Press releases drop into my mailbox daily and I usually give them a glance but rarely read them unless they’re addressed to me by name with some sort of request that’s unique to me. When I received a mass-mailed release from Group Alain Ducasse, however, the first few lines…well… if the goal of a press release is to grab your attention, this one worked. I found it immediately and viscerally infuriating.
Chef Alain Ducasse’s Recipes Adapted for the Home Cook by Cookbook Author Sophie Dudemaine Ducasse Made Simple by Sophie aims to bring fine dining and the art of entertaining back into the home
(New York, New York – September 2008) This October with the release of French cookbook author Sophie Dudemaine’s newest title, Ducasse made Simple by Sophie, home cooks will be able to effortlessly recreate the world-class cuisine of renowned Chef Alain Ducasse in their own kitchens.
My first thought was, Ducasse made simple? Why on earth would you want Ducasse simple? What makes Ducasse preparations Ducasse prepartions are the details, and it’s the details that make a dish increasingly less simple.
But really it was this statement angered me most: “home cooks will be able to effortlessly recreate the world-class cuisine of renowned chef Alain Ducasse in their own kitchens.” It’s this kind of claim on which many cookbooks stake their reason for being and that I find fundamentally dishonest—that anyone can do this food quickly and easily, and, that quick and easy are what we most want in a cookbook from a Michelin-starred chef.
Do people actually believe this? I don't know the author, Sophie Dudemaine, but I certainly have nothing against her. Though I’ve never met Ducasse, I have only the highest opinion of his work as a chef, restaurateur and businessman. And I must also add that what I’m writing here is not a review of the cookbook itself, which may well be filled with delicious easy recipes—I wouldn’t know, I haven’t seen the book.
What I’m criticizing here is the conceit of this cookbook, and all others that claim to make refined cuisine simple for the home. It makes me crazy not because it’s fundamentally a lie, though that’s never a good thing, but rather because publishers don’t seem to recognize that it’s a lie, and they want to keep on telling it to us.
Can you imagine a book called The French Laundry Cookbook Made Simple? Such food would cease to be French Laundry food.
In my experience excellence and ease usually don’t go together.
There’s nothing wrong with easiness—a poached egg with a little shallot-lemon butter and a good piece of toast can truly excellent. But to try to combine the two ideas, Ducasse and “made effortless” or the “four-star cooking at home” premise—this idea is harmful to home cooks. It encourages them to believe that every kind of cuisine can and should be made easy for them. This is simply not true. Some recipes are easy. But many recipes are excellent in direct proportion to the labor that goes into them.

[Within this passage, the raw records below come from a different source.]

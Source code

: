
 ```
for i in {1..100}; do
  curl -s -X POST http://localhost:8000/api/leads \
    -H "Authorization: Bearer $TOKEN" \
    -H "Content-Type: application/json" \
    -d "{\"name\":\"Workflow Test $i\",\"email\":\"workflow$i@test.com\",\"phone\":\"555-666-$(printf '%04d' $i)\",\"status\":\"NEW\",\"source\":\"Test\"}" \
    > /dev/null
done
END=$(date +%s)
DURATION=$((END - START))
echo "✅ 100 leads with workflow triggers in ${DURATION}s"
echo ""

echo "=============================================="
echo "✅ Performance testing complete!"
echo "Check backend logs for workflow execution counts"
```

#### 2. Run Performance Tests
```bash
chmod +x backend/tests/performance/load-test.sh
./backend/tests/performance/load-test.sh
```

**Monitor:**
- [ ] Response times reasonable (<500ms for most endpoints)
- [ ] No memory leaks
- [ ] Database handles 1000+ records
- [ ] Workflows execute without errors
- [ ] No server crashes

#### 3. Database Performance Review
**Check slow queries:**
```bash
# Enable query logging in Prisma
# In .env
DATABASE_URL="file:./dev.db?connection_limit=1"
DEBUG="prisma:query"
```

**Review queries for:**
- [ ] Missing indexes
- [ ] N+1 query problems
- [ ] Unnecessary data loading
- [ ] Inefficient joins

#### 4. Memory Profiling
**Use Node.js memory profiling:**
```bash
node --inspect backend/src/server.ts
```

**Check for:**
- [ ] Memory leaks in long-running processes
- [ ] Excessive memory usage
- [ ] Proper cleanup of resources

If what you want is quick and easy recipes, buy a cookbook comprising recipes that use five ingredients or fewer.
Or try this: buy better food. That’s the quickest easiest way I know to quick and easy meals.
Here is a quick and easy recipe. Pair it with roast chicken, with a grilled steak, a crisp salad or simply a very good glass of red wine.
Pasta with Parmigiano-Regianno
Kosher salt as needed
1 pound dried pasta
4 ounces/1 stick of butter cut into four pieces
1 cup coarsely and freshly grated, excellent Parmigiano-Regianno
Bring a large pot of salted water to a boil (salted, meaning that it tastes nicely seasoned). Place a large oven proof bowl in your oven and turn the oven to 200 degrees F. Drop the pasta in the water and cook it just until it’s tender, then drain it. Remove the bowl from the oven and toss the butter and pasta in the bowl until the butter is melted and the pasta is evenly coated with the butter. Taste the pasta. If it needs more salt, add it now (remember that the cheese you’re about to add is salty). Divide the pasta among four to six bowls and sprinkle each with the Regianno. Serve with a delicious red wine.
That's an honest, quick and easy meal.